NSW to join any carbon tax challenge
NEW SOUTH WALES Premier Barry O'Farrell says the state stands ready with Queensland to challenge the Federal Government's carbon tax in the High Court.
Mr O'Farrell made the pledge this morning as he arrived to attend the Council of Australian Governments meeting in Canberra.
"Absolutely. We've said to Campbell Newman that if he gets advice that suggests that there is a legal possibility to strike out the carbon tax then NSW will consider joining that challenge," Mr O'Farrell said.
Mr Newman said earlier this week he had sought legal advice from his Attorney-General Jarrod Bleijie regarding a potential challenge of the carbon pricing legislation, which comes into effect on July 1.
The country's premiers are also in receipt of a legal opinion that argues the carbon legislation is unconstitutional.
In the legal opinion commissioned by conservative think-tank the Institute of Public Affairs, former academic and constitutional law expert Bryan Pape suggests the states could successfully challenge the tax in the High Court.
He cites several reasons, including the proposition that carbon dioxide emissions are state property and therefore cannot be taxed by the Commonwealth.
The carbon tax is not on the packed COAG agenda, although it's likely to factor in discussions on other issues.
Meanwhile, Mr O'Farrell told media this morning securing the future of TAFE colleges in regional and rural areas was high on his list of priorities.
"We'll wait to see what's put on the table today. We are committed to reform of our TAFE system to make sure that it meets the needs of our region economy," Mr O'Farrell said.
"We are also committed to ensuring that TAFE in regional and rural areas continues to be viable because ... it's often the only alternative for people that want to train in those areas."
Today's meeting will be the first time Prime Minister Julia Gillard has faced a majority of conservative leaders at the COAG table.
Other key issues on the agenda include the National Disability Insurance Scheme and reducing environmental "green" tape.
Mr Newman, who is attending his first COAG meeting, said Queensland would be lobbying the Federal Government to delegate its powers under the Environmental Protection and Biodiversity Conservation Act to the states.
"I am quite happy to be scrutinised, I'm quite happy to make sure the Commonwealth are confident that international obligations are being satisfied, but that is the true way to rationalise some of this environmental green tape," he said.
"We are passionate in Queensland about our Great Barrier Reef. The Queensland Government under my leadership will not do anything that would hurt the Great Barrier Reef.
"Frankly we find it slightly offensive that the suggestion is that the Federal Government are the only smart people who can look after the Great Barrier Reef."

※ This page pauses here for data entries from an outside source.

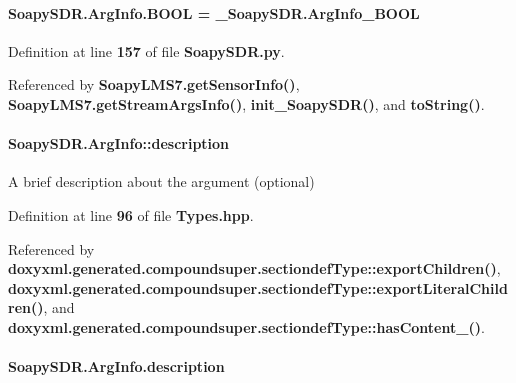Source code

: \paragraph[{B\+O\+OL}]{\setlength{\rightskip}{0pt plus 5cm}Soapy\+S\+D\+R.\+Arg\+Info.\+B\+O\+OL = \+\_\+\+Soapy\+S\+D\+R.\+Arg\+Info\+\_\+\+B\+O\+OL\hspace{0.3cm}{\ttfamily [static]}}\label{classSoapySDR_1_1ArgInfo_a5e6a8364baf0a4672bdd850d86781552}


Definition at line {\bf 157} of file {\bf Soapy\+S\+D\+R.\+py}.



Referenced by {\bf Soapy\+L\+M\+S7.\+get\+Sensor\+Info()}, {\bf Soapy\+L\+M\+S7.\+get\+Stream\+Args\+Info()}, {\bf init\+\_\+\+Soapy\+S\+D\+R()}, and {\bf to\+String()}.

\paragraph[{description}]{ Soapy\+S\+D\+R.\+Arg\+Info\+::description}\label{classSoapySDR_1_1ArgInfo_a1ed3419331c538e7b197a2cef96731de}


A brief description about the argument (optional) 



Definition at line {\bf 96} of file {\bf Types.\+hpp}.



Referenced by {\bf doxyxml.\+generated.\+compoundsuper.\+sectiondef\+Type\+::export\+Children()}, {\bf doxyxml.\+generated.\+compoundsuper.\+sectiondef\+Type\+::export\+Literal\+Children()}, and {\bf doxyxml.\+generated.\+compoundsuper.\+sectiondef\+Type\+::has\+Content\+\_\+()}.

\paragraph[{description}]{\setlength{\rightskip}{0pt plus 5cm}Soapy\+S\+D\+R.\+Arg\+Info.\+description\hspace{0.3cm}{\ttfamily [static]}}\label{classSoapySDR_1_1ArgInfo_aec0dd67cb33a73b127be7477525dc294}


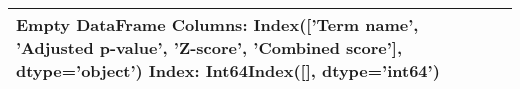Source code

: \begin{tabular}{lrrr}
\toprule
Empty DataFrame
Columns: Index(['Term name', 'Adjusted p-value', 'Z-score', 'Combined score'], dtype='object')
Index: Int64Index([], dtype='int64') \\
\bottomrule
\end{tabular}

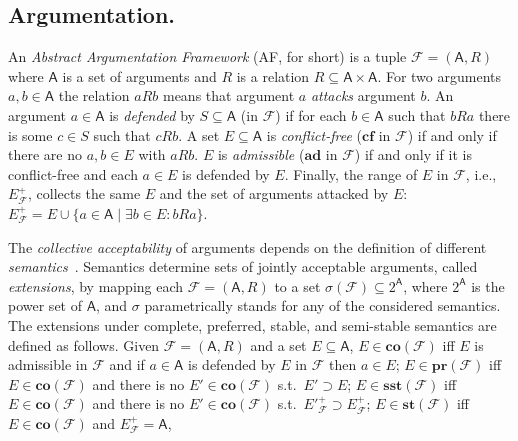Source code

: \documentclass[conference]{IEEEtran}
\newcommand{\powerset}[1]{\ensuremath{2^{#1}}} %
\newcommand{\AF}{\ensuremath{\mathcal{F}}\xspace} %
\newcommand{\F}{\ensuremath{\mathcal{F}}\xspace} %
\newcommand{\args}{\ensuremath{\mathsf{A}}\xspace} %
\newcommand{\atts}{\ensuremath{R}\xspace}
\newcommand{\attackers}[2]{\ensuremath{\mathcal{F}_{#1}(#2)\xspace}} %
\newcommand{\AFC}{\ensuremath{\AF=(\args,\atts)}\xspace} %
\newcommand{\cA}{\ensuremath{\mathcal{A}}} %
\newcommand{\cB}{\ensuremath{\mathcal{B}}} %
\newcommand{\cC}{\ensuremath{\mathcal{C}}} %
\newcommand{\af}{AF}
\newcommand{\cf}{\mathbf{cf}}
\newcommand{\ad}{\mathbf{ad}}
\newcommand{\co}{\mathbf{co}}
\newcommand{\pr}{\mathbf{pr}}
\newcommand{\st}{\mathbf{st}}
\newcommand{\sst}{\mathbf{sst}}
\begin{document}
\subsection{Argumentation.}\label{sect:bgarg} An \emph{Abstract Argumentation Framework} (\af, for short) \cite{Dung:1995}
is a tuple $\F=(\args,\atts)$ where
\args is a set of arguments and
\atts is a relation $\atts\subseteq \args\times\args$.
For two arguments $a,b\in\args$ the relation $a \atts b$ means that argument $a$ \emph{attacks} argument $b$.
An argument $a \in \args$ is \emph{defended} by $S \subseteq \args$ (in $\F$)
if for each $b \in \args$ such that $b \atts a$
there is some $c \in S$ such that $c \atts b$.
A set $E \subseteq \args$ is \emph{conflict-free} ($\cf$ in \F) if and only if there are no $a,b\in E$ with $a \atts b$.
$E$ is \emph{admissible} ($\ad$ in \F) if and only if it is conflict-free and each $a \in E$ is defended by $E$.
Finally, the range of $E$ in $\F$, i.e., $E^{+}_\F$, collects the same $E$ and the set of arguments attacked by $E$: $E^{+}_\F=E \cup \{a\in\args \mid \exists b\in E: b \atts a\}$.


The \emph{collective acceptability} of  arguments depends on the definition of
different \textit{semantics}~\cite{Dung:1995}.  Semantics determine
sets of jointly acceptable arguments, called \emph{extensions}, by
mapping each \AFC to a set $\sigma(\F) \subseteq \powerset{\args}$, where $\powerset{\args}$ is the  power set of $\args$, and $\sigma$ parametrically stands for any of the considered semantics.
The extensions under complete, preferred, stable,  and semi-stable
semantics are defined as follows.
Given \AFC and a set $E \subseteq \args$, $E \in \co(\F)$ iff $E$ is admissible in $\F$ and if $a \in \args$ is defended by $E$ in $\F$ then $a\in E$;  $E \in \pr(\F)$ iff $E \in \co(\F)$ and there is no $E' \in \co(\F)$ s.t.\ $E' \supset E$; $E \in \sst(\F)$ iff $E \in \co(\F)$ and there is no $E' \in \co(\F)$ s.t.\ $E'^+_\F \supset E^+_\F$; $E \in \st(\F)$ iff $E \in \co(\F)$ and $E^+_\F = \args$,
\end{document}
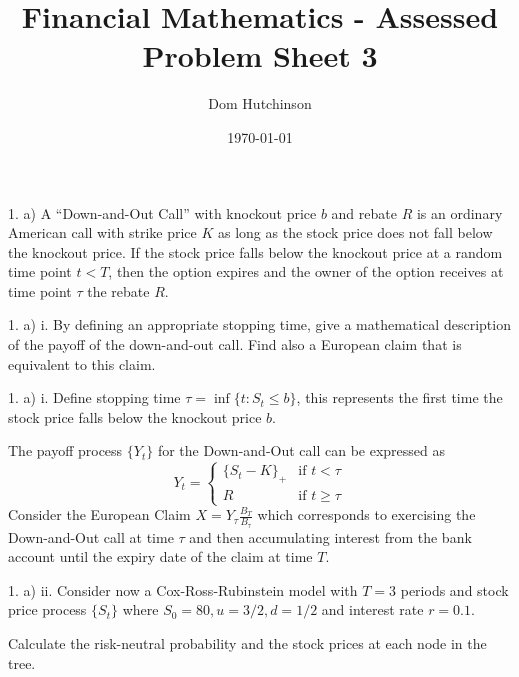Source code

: \documentclass[11pt,a4paper]{article}
\begin{document}
\questionsfalse

\title{Financial Mathematics - Assessed Problem Sheet 3}
\author{Dom Hutchinson}
\date{\today}
\maketitle

\begin{question}{1. a)}
  A ``Down-and-Out Call'' with knockout price $b$ and rebate $R$ is an ordinary American call with strike price $K$ as long as the stock price does not fall below the knockout price. If the stock price falls below the knockout price at a random time point $t<T$, then the option expires and the owner of the option receives at time point $\tau$ the rebate $R$.
\end{question}

\begin{question}{1. a) i.}
  By defining an appropriate stopping time, give a mathematical description of the payoff of the down-and-out call. Find also a European claim that is equivalent to this claim.
\end{question}

\begin{answer}{1. a) i.}
  Define stopping time $\tau=\inf\{t:S_t\leq b\}$, this represents the first time the stock price falls below the knockout price $b$.
  \par The payoff process $\{Y_t\}$ for the Down-and-Out call can be expressed as
  \[ Y_t=\begin{cases}
  \{S_t-K\}_+&\text{if }t<\tau\\
  R&\text{if }t\geq\tau
  \end{cases} \]
  Consider the European Claim $X=Y_\tau\frac{B_T}{B_\tau}$ which corresponds to exercising the Down-and-Out call at time $\tau$ and then accumulating interest from the bank account until the expiry date of the claim at time $T$.
\end{answer}

\begin{question}{1. a) ii.}
  Consider now a Cox-Ross-Rubinstein model with $T=3$ periods and stock price process $\{S_t\}$ where $S_0=80,u=3/2,d=1/2$ and interest rate $r=0.1$.
  \par Calculate the risk-neutral probability and the stock prices at each node in the tree.
\end{question}
\end{document}
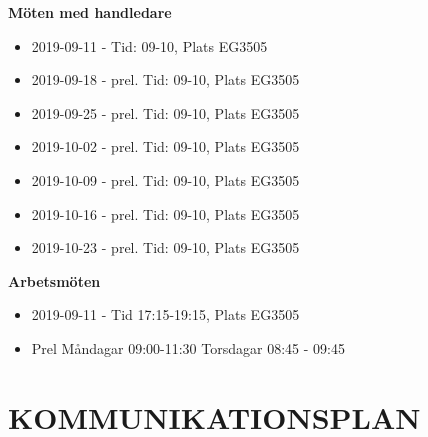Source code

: \documentclass[a4paper]{article}
\begin{document}
\textbf{Möten med handledare}
\begin{itemize}
	\item 2019-09-11 - Tid: 09-10, Plats EG3505
	\item 2019-09-18 - prel. Tid: 09-10, Plats EG3505
	\item 2019-09-25 - prel. Tid: 09-10, Plats EG3505
	\item 2019-10-02 - prel. Tid: 09-10, Plats EG3505
	\item 2019-10-09 - prel. Tid: 09-10, Plats EG3505
	\item 2019-10-16 - prel. Tid: 09-10, Plats EG3505
	\item 2019-10-23 - prel. Tid: 09-10, Plats EG3505

\end{itemize}
\noindent
\textbf{Arbetsmöten}
\begin{itemize}
	\item 2019-09-11 - Tid 17:15-19:15, Plats EG3505
	\item Prel Måndagar 09:00-11:30 Torsdagar 08:45 - 09:45

\end{itemize}

\section{KOMMUNIKATIONSPLAN}
\label{sec:komm}
\end{document}
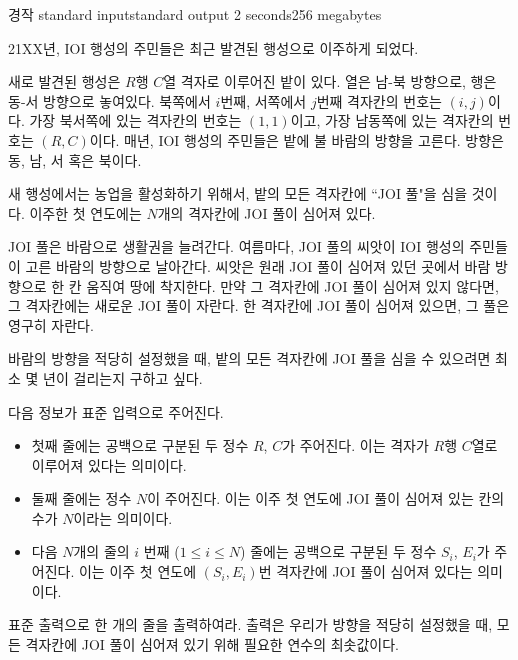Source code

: \begin{problem}{경작}
	{standard input}{standard output}
	{2 seconds}{256 megabytes}{}
	
	21XX년, IOI 행성의 주민들은 최근 발견된 행성으로 이주하게 되었다.
	
	새로 발견된 행성은 $R$행 $C$열 격자로 이루어진 밭이 있다. 열은 남-북 방향으로, 행은 동-서 방향으로 놓여있다. 북쪽에서 $i$번째, 서쪽에서 $j$번째 격자칸의 번호는 $(i, j)$이다. 가장 북서쪽에 있는 격자칸의 번호는 $(1, 1)$이고, 가장 남동쪽에 있는 격자칸의 번호는 $(R, C)$이다. 매년, IOI 행성의 주민들은 밭에 불 바람의 방향을 고른다. 방향은 동, 남, 서 혹은 북이다.
	
	새 행성에서는 농업을 활성화하기 위해서, 밭의 모든 격자칸에 ``JOI 풀"을 심을 것이다. 이주한 첫 연도에는 $N$개의 격자칸에 JOI 풀이 심어져 있다.
	
	JOI 풀은 바람으로 생활권을 늘려간다. 여름마다, JOI 풀의 씨앗이 IOI 행성의 주민들이 고른 바람의 방향으로 날아간다. 씨앗은 원래 JOI 풀이 심어져 있던 곳에서 바람 방향으로 한 칸 움직여 땅에 착지한다. 만약 그 격자칸에 JOI 풀이 심어져 있지 않다면, 그 격자칸에는 새로운 JOI 풀이 자란다. 한 격자칸에 JOI 풀이 심어져 있으면, 그 풀은 영구히 자란다.
	
	바람의 방향을 적당히 설정했을 때, 밭의 모든 격자칸에 JOI 풀을 심을 수 있으려면 최소 몇 년이 걸리는지 구하고 싶다.
	

	\InputFile
	
	다음 정보가 표준 입력으로 주어진다.
	
	\begin{itemize}
		\item 첫째 줄에는 공백으로 구분된 두 정수 $R$, $C$가 주어진다. 이는 격자가 $R$행 $C$열로 이루어져 있다는 의미이다.
		\item 둘째 줄에는 정수 $N$이 주어진다. 이는 이주 첫 연도에 JOI 풀이 심어져 있는 칸의 수가 $N$이라는 의미이다.
		\item 다음 $N$개의 줄의 $i$ 번째 ($1 \le i \le N$) 줄에는 공백으로 구분된 두 정수 $S_i$, $E_i$가 주어진다. 이는 이주 첫 연도에 $(S_i, E_i)$번 격자칸에 JOI 풀이 심어져 있다는 의미이다.
	\end{itemize}

	
	\OutputFile
	
	표준 출력으로 한 개의 줄을 출력하여라. 출력은 우리가 방향을 적당히 설정했을 때, 모든 격자칸에 JOI 풀이 심어져 있기 위해 필요한 연수의 최솟값이다.
	
	\Constraints
	
	\begin{itemize}
	

\end{itemize}
\end{problem}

Mr Newman referred to the communiqué arising from the inaugural COAG Business Advisory Forum on Thursday, which indicated the Commonwealth would "maintain its capacity for a final approvals responsibility for World Heritage and high risk projects".
"The problem for Queensland is the entire Queensland coast, pretty much, is impacted by those World Heritage issues," Mr Newman said.
"The Queensland Government, under my leadership, will protect ... those vital, iconic environmental areas.
"We should be given the authority ... to evaluate those projects so that large projects are not going through multiple hoops."